- Your task:
In the entries below, count the lines that hold the string "badge" and state only that count.

- Extracted records:
Start of Block

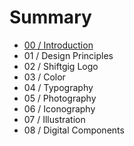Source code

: # Summary

* [00 / Introduction](README.md)
* 01 / Design Principles
* 02 / Shiftgig Logo
* 03 / Color
* 04 / Typography
* 05 / Photography
* 06 / Iconography
* 07 / Illustration
* 08 / Digital Components


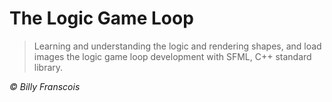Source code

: ﻿# The Logic Game Loop

> Learning and understanding the logic and rendering shapes, and load images the logic game loop development with SFML, C++ standard library.

<i> © Billy Franscois </i>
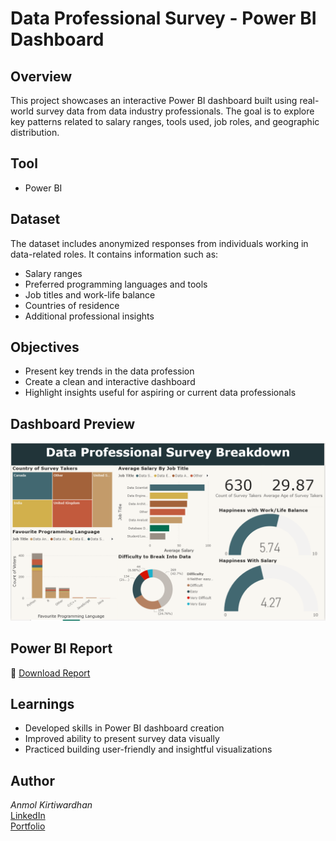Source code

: # Data Professional Survey - Power BI Dashboard

## Overview  
This project showcases an interactive Power BI dashboard built using real-world survey data from data industry professionals. The goal is to explore key patterns related to salary ranges, tools used, job roles, and geographic distribution.

## Tool  
- Power BI

## Dataset  
The dataset includes anonymized responses from individuals working in data-related roles. It contains information such as:  
- Salary ranges  
- Preferred programming languages and tools  
- Job titles and work-life balance  
- Countries of residence  
- Additional professional insights

## Objectives  
- Present key trends in the data profession  
- Create a clean and interactive dashboard  
- Highlight insights useful for aspiring or current data professionals

## Dashboard Preview  
![Final Dashboard](https://github.com/Akwardhan/Power-BI-Data-Professional-Survey-Analysis/blob/main/Power%20BI-Report/Screenshot/Final_Dashboard.png)

## Power BI Report  
📁 [Download Report](https://github.com/Akwardhan/Power-BI-Data-Professional-Survey-Analysis/blob/main/Power%20BI-Report/Data-Professional-Survey-Breakdown.pbix)

## Learnings  
- Developed skills in Power BI dashboard creation  
- Improved ability to present survey data visually  
- Practiced building user-friendly and insightful visualizations

## Author  
*Anmol Kirtiwardhan*  
[LinkedIn](https://www.linkedin.com/in/yourprofile)  
[Portfolio](https://your-portfolio.com)
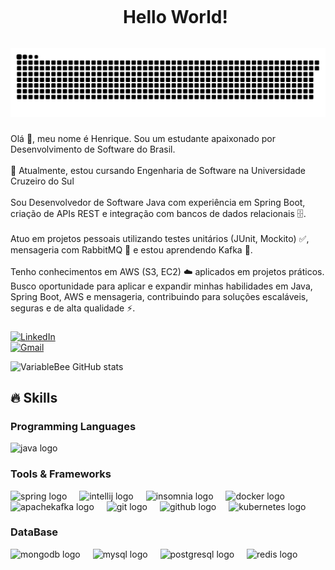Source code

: <!--título-->
<div id="user-content-toc">
  <ul align="center">
    <summary><h1 style="display: inline-block">Hello World!</h1></summary>
</div>

<img src="https://raw.githubusercontent.com/Henrique-Camargo/Henrique-Camargo/output/snake.svg" alt="Snake animation" />

###

<p align="left">Olá 👋, meu nome é Henrique. Sou um estudante apaixonado por Desenvolvimento de Software do Brasil.<br><br>🌱 Atualmente, estou cursando Engenharia de Software na Universidade Cruzeiro do Sul<br><br>Sou Desenvolvedor de Software Java com experiência em Spring Boot, criação de APIs REST e integração com bancos de dados relacionais 🗄️.<br><br>Atuo em projetos pessoais utilizando testes unitários (JUnit, Mockito) ✅, mensageria com RabbitMQ 🐇 e estou aprendendo Kafka 🎵.<br><br>Tenho conhecimentos em AWS (S3, EC2) ☁️ aplicados em projetos práticos. Busco oportunidade para aplicar e expandir minhas habilidades em Java, Spring Boot, AWS e mensageria, contribuindo para soluções escaláveis, seguras e de alta qualidade ⚡.</p>

###

<!-- Links -->
[![LinkedIn](https://img.shields.io/badge/LinkedIn-0077B5?style=for-the-badge&logo=linkedin&logoColor=white)](https://www.linkedin.com/in/henrique-camargo-b030672ba/)<br>
[![Gmail](https://img.shields.io/badge/Gmail-henriquecnobrega0711@gmail.com-D14836?style=for-the-badge&logo=gmail&logoColor=white)](mailto:henriquecnobrega0711@gmail.com)


<!-- GithubStats -->
![VariableBee GitHub stats](https://github-readme-stats.vercel.app/api?username=Henrique-Camargo&show_icons=true&theme=nightowl)

## 🔥 Skills
<!-- Skills: Programming Languages -->
  <div style="flex-basis: 48%;">
    <h3>Programming Languages</h3>
  <img src="https://cdn.jsdelivr.net/gh/devicons/devicon/icons/java/java-original.svg" height="40" alt="java logo"  />
  <img width="12" />

  </div>
  
  <!-- Skills: Tools & Frameworks -->
  <div style="flex-basis: 48%;">
    <h3>Tools & Frameworks</h3>  
    <img src="https://cdn.jsdelivr.net/gh/devicons/devicon/icons/spring/spring-original.svg" height="40" alt="spring logo"  />
    <img width="12" />
      <img src="https://cdn.jsdelivr.net/gh/devicons/devicon/icons/intellij/intellij-original.svg" height="40" alt="intellij logo"  />
  <img width="12" />
  <img src="https://cdn.jsdelivr.net/gh/devicons/devicon/icons/insomnia/insomnia-original.svg" height="40" alt="insomnia logo"  />
  <img width="12" />
    <img src="https://cdn.jsdelivr.net/gh/devicons/devicon/icons/docker/docker-plain-wordmark.svg" height="40" alt="docker logo"  />
  <img width="12" />
  <img src="https://cdn.jsdelivr.net/gh/devicons/devicon/icons/apachekafka/apachekafka-original.svg" height="40" alt="apachekafka logo"  />
  <img width="12" />
  <img src="https://cdn.jsdelivr.net/gh/devicons/devicon/icons/git/git-plain.svg" height="40" alt="git logo"  />
  <img width="12" />
  <img src="https://cdn.jsdelivr.net/gh/devicons/devicon/icons/github/github-original.svg" height="40" alt="github logo"  />
  <img width="12" />
      <img src="https://cdn.jsdelivr.net/gh/devicons/devicon/icons/kubernetes/kubernetes-plain.svg" height="40" alt="kubernetes logo"  />
  <img width="12" />
  </div>
  
  <!-- Skills: Libraries -->
  <div style="flex-basis: 48%;">
    <h3>DataBase</h3>
 <img src="https://cdn.jsdelivr.net/gh/devicons/devicon/icons/mongodb/mongodb-original.svg" height="40" alt="mongodb logo"  />
  <img width="12" />
  <img src="https://cdn.jsdelivr.net/gh/devicons/devicon/icons/mysql/mysql-original.svg" height="40" alt="mysql logo"  />
  <img width="12" />
  <img src="https://cdn.jsdelivr.net/gh/devicons/devicon/icons/postgresql/postgresql-original.svg" height="40" alt="postgresql logo"  />
  <img width="12" />
  <img src="https://cdn.jsdelivr.net/gh/devicons/devicon/icons/redis/redis-original.svg" height="40" alt="redis logo"  />
  <img width="12" />
  </div>

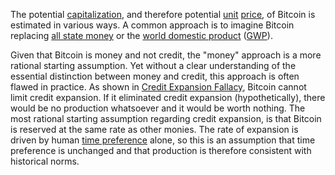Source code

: The potential [capitalization](Glossary#capitalization), and therefore potential [unit](Glossary#unit) [price](Glossary#price), of Bitcoin is estimated in various ways. A common approach is to imagine Bitcoin replacing [all state money](https://www.fool.com/investing/2017/05/25/could-the-price-of-bitcoin-go-to-1-million.aspx) or the [world domestic product](https://ftalphaville.ft.com/2017/12/07/2196526/what-happens-when-bitcoins-market-cap-overtakes-world-gdp) ([GWP](https://en.wikipedia.org/wiki/Gross_world_product)).

Given that Bitcoin is money and not credit, the "money" approach is a more rational starting assumption. Yet without a clear understanding of the essential distinction between money and credit, this approach is often flawed in practice. As shown in [Credit Expansion Fallacy](Credit-Expansion-Fallacy), Bitcoin cannot limit credit expansion. If it eliminated credit expansion (hypothetically), there would be no production whatsoever and it would be worth nothing. The most rational starting assumption regarding credit expansion, is that Bitcoin is reserved at the same rate as other monies. The rate of expansion is driven by human [time preference](https://github.com/libbitcoin/libbitcoin-system/wiki/Time-Preference-Fallacy) alone, so this is an assumption that time preference is unchanged and that production is therefore consistent with historical norms.




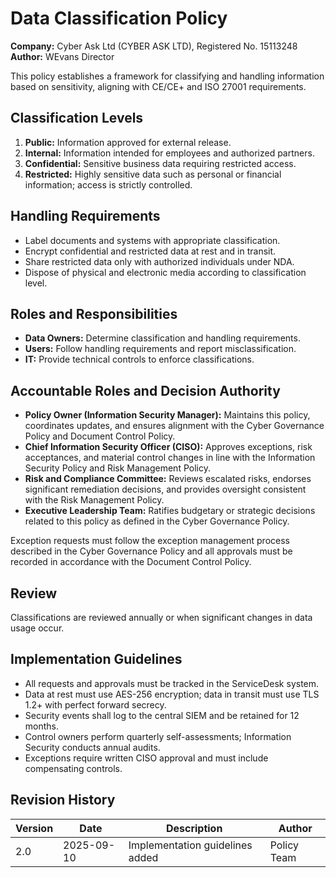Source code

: # Data Classification Policy

**Company:** Cyber Ask Ltd (CYBER ASK LTD), Registered No. 15113248  
**Author:** WEvans Director

This policy establishes a framework for classifying and handling information based on sensitivity, aligning with CE/CE+ and ISO 27001 requirements.

## Classification Levels

1. **Public:** Information approved for external release.
2. **Internal:** Information intended for employees and authorized partners.
3. **Confidential:** Sensitive business data requiring restricted access.
4. **Restricted:** Highly sensitive data such as personal or financial information; access is strictly controlled.

## Handling Requirements

- Label documents and systems with appropriate classification.
- Encrypt confidential and restricted data at rest and in transit.
- Share restricted data only with authorized individuals under NDA.
- Dispose of physical and electronic media according to classification level.

## Roles and Responsibilities

- **Data Owners:** Determine classification and handling requirements.
- **Users:** Follow handling requirements and report misclassification.
- **IT:** Provide technical controls to enforce classifications.

## Accountable Roles and Decision Authority

- **Policy Owner (Information Security Manager):** Maintains this policy, coordinates updates, and ensures alignment with the Cyber Governance Policy and Document Control Policy.
- **Chief Information Security Officer (CISO):** Approves exceptions, risk acceptances, and material control changes in line with the Information Security Policy and Risk Management Policy.
- **Risk and Compliance Committee:** Reviews escalated risks, endorses significant remediation decisions, and provides oversight consistent with the Risk Management Policy.
- **Executive Leadership Team:** Ratifies budgetary or strategic decisions related to this policy as defined in the Cyber Governance Policy.

Exception requests must follow the exception management process described in the Cyber Governance Policy and all approvals must be recorded in accordance with the Document Control Policy.

## Review

Classifications are reviewed annually or when significant changes in data usage occur.

## Implementation Guidelines
- All requests and approvals must be tracked in the ServiceDesk system.
- Data at rest must use AES-256 encryption; data in transit must use TLS 1.2+ with perfect forward secrecy.
- Security events shall log to the central SIEM and be retained for 12 months.
- Control owners perform quarterly self-assessments; Information Security conducts annual audits.
- Exceptions require written CISO approval and must include compensating controls.

## Revision History

| Version | Date | Description | Author |
| ------- | ---------- | ----------------------- | ------ |
| 2.0     | 2025-09-10 | Implementation guidelines added | Policy Team |
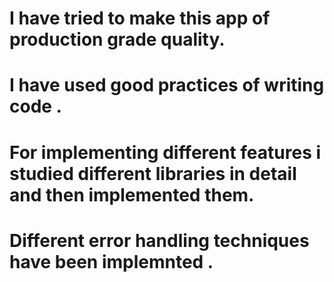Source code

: # I have tried to make this app of production grade quality.
# I have used good practices of writing code .
# For implementing different features i studied different libraries in detail and then implemented them.
# Different error handling techniques have been implemnted .

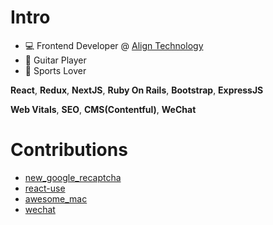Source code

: # Intro
* 💻 Frontend Developer @ [Align Technology](https://www.aligntech.com/)
* 🎸 Guitar Player
* 🏃 Sports Lover

**React**, **Redux**, **NextJS**, **Ruby On Rails**, **Bootstrap**, **ExpressJS**

**Web Vitals**, **SEO**, **CMS(Contentful)**, **WeChat**

# Contributions
* [new_google_recaptcha](https://github.com/igorkasyanchuk/new_google_recaptcha/pull/20)
* [react-use](https://github.com/streamich/react-use/pull/2211)
* [awesome_mac](https://github.com/jaywcjlove/awesome-mac/pull/524)
* [wechat](https://github.com/Eric-Guo/wechat/pull/225)

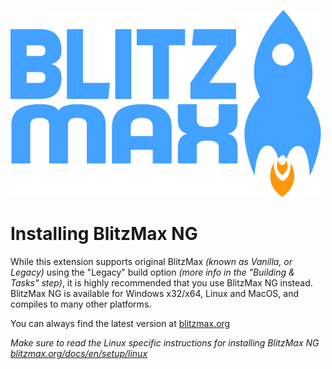 ![BlitzMax Logo](../media/blitzmax_title.svg)

# Installing BlitzMax NG

While this extension supports original BlitzMax _(known as Vanilla, or Legacy)_ using the "Legacy" build option _(more info in the "Building & Tasks" step)_, it is highly recommended that you use BlitzMax NG instead.\
BlitzMax NG is available for Windows x32/x64, Linux and MacOS, and compiles to many other platforms.

You can always find the latest version at [blitzmax.org](command:blitzmax.homepage)

_Make sure to read the Linux specific instructions for installing BlitzMax NG\
[blitzmax.org/docs/en/setup/linux](https://blitzmax.org/docs/en/setup/linux/)_
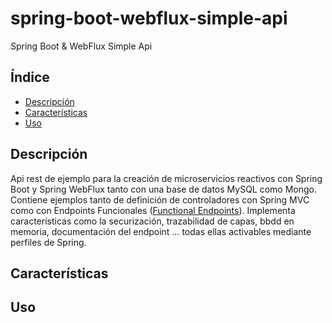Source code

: # spring-boot-webflux-simple-api
Spring Boot &amp; WebFlux Simple Api


## Índice
- [Descripción](#descripción)
- [Características](#características)
- [Uso](#uso)

## Descripción

Api rest de ejemplo para la creación de microservicios reactivos con Spring Boot y Spring WebFlux tanto con una base de datos MySQL como Mongo. Contiene ejemplos tanto de definición de controladores con Spring MVC como con Endpoints Funcionales ([Functional Endpoints](#https://spring.getdocs.org/en-US/spring-framework-docs/docs/spring-web-reactive/webflux/webflux-fn.html)). Implementa características como la securización, trazabilidad de capas, bbdd en memoria, documentación del endpoint … todas ellas activables mediante perfiles de Spring.

## Características

## Uso
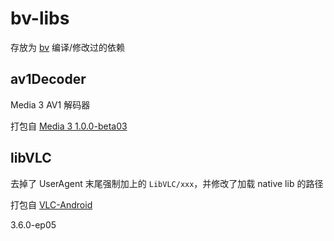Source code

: # bv-libs
存放为 [bv](https://github.com/aaa1115910/bv) 编译/修改过的依赖


## av1Decoder
Media 3 AV1 解码器

打包自 [Media 3 1.0.0-beta03](https://github.com/androidx/media/tree/c2cbb6370a265efc93661b659e70b2679506e995/libraries/decoder_av1)


## libVLC
去掉了 UserAgent 末尾强制加上的 `LibVLC/xxx`，并修改了加载 native lib 的路径

打包自 [VLC-Android](https://code.videolan.org/videolan/vlc-android/-/tree/a0f588afd3626fa1e97de81603c2589a9c62b004)

3.6.0-ep05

End of Block

- Answer for this exercise:
2